Provided records Start Marker
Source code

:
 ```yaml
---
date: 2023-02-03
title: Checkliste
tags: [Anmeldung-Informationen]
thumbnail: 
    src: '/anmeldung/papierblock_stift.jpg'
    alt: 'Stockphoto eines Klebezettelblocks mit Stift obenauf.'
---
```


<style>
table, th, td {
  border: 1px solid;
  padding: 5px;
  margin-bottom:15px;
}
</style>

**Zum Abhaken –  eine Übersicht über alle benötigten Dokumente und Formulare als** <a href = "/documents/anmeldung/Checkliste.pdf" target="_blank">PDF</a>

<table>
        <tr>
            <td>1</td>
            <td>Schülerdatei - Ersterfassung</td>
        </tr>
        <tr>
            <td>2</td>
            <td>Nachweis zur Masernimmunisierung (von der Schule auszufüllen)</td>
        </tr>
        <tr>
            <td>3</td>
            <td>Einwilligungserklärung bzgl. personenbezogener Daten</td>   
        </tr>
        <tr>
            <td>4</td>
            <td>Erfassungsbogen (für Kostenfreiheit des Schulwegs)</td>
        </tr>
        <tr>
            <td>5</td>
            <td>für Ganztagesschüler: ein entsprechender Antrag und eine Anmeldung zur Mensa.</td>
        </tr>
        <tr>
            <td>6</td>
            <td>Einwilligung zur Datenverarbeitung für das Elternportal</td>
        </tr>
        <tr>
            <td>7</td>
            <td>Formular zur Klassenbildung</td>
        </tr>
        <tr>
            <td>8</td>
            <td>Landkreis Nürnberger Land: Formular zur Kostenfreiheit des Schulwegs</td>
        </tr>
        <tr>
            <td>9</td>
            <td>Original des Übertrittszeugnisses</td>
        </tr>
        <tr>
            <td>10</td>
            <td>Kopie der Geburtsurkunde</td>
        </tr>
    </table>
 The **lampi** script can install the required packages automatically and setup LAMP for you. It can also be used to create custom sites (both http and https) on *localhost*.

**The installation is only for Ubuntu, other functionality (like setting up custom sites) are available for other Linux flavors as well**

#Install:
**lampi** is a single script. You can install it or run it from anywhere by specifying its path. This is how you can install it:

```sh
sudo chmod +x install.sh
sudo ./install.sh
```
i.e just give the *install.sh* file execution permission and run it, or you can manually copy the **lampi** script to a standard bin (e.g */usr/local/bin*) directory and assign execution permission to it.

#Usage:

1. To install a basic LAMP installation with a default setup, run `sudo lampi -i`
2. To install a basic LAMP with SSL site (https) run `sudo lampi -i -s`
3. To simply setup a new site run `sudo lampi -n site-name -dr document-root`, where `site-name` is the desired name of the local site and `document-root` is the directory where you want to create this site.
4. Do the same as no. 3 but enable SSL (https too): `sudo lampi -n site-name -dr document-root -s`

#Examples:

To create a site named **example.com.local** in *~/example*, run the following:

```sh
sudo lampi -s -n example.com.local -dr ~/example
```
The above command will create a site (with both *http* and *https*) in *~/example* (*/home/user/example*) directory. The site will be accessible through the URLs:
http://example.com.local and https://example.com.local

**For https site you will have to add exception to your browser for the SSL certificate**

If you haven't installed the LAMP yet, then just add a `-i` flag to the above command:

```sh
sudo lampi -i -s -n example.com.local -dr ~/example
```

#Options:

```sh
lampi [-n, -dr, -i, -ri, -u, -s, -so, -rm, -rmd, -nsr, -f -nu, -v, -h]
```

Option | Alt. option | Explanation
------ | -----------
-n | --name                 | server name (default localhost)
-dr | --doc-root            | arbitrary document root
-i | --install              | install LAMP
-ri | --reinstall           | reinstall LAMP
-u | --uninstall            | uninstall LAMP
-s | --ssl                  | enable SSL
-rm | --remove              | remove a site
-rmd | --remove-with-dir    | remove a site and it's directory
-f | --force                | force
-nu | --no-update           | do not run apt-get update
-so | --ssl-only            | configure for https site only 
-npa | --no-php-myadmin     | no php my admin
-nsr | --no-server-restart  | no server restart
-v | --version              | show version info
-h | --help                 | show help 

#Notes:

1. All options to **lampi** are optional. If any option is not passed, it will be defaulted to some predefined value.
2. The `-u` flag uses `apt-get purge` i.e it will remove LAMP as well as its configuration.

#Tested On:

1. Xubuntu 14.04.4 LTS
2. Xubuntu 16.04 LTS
Provided records End Marker
## [Problem requirements]
Retype, exactly as written, each line from the one containing "-ri | --reinstall" through the last line of the listing above, and leave out all other lines.

## [Response]
-ri | --reinstall           | reinstall LAMP
-u | --uninstall            | uninstall LAMP
-s | --ssl                  | enable SSL
-rm | --remove              | remove a site
-rmd | --remove-with-dir    | remove a site and it's directory
-f | --force                | force
-nu | --no-update           | do not run apt-get update
-so | --ssl-only            | configure for https site only 
-npa | --no-php-myadmin     | no php my admin
-nsr | --no-server-restart  | no server restart
-v | --version              | show version info
-h | --help                 | show help 

#Notes:

1. All options to **lampi** are optional. If any option is not passed, it will be defaulted to some predefined value.
2. The `-u` flag uses `apt-get purge` i.e it will remove LAMP as well as its configuration.

#Tested On:

1. Xubuntu 14.04.4 LTS
2. Xubuntu 16.04 LTS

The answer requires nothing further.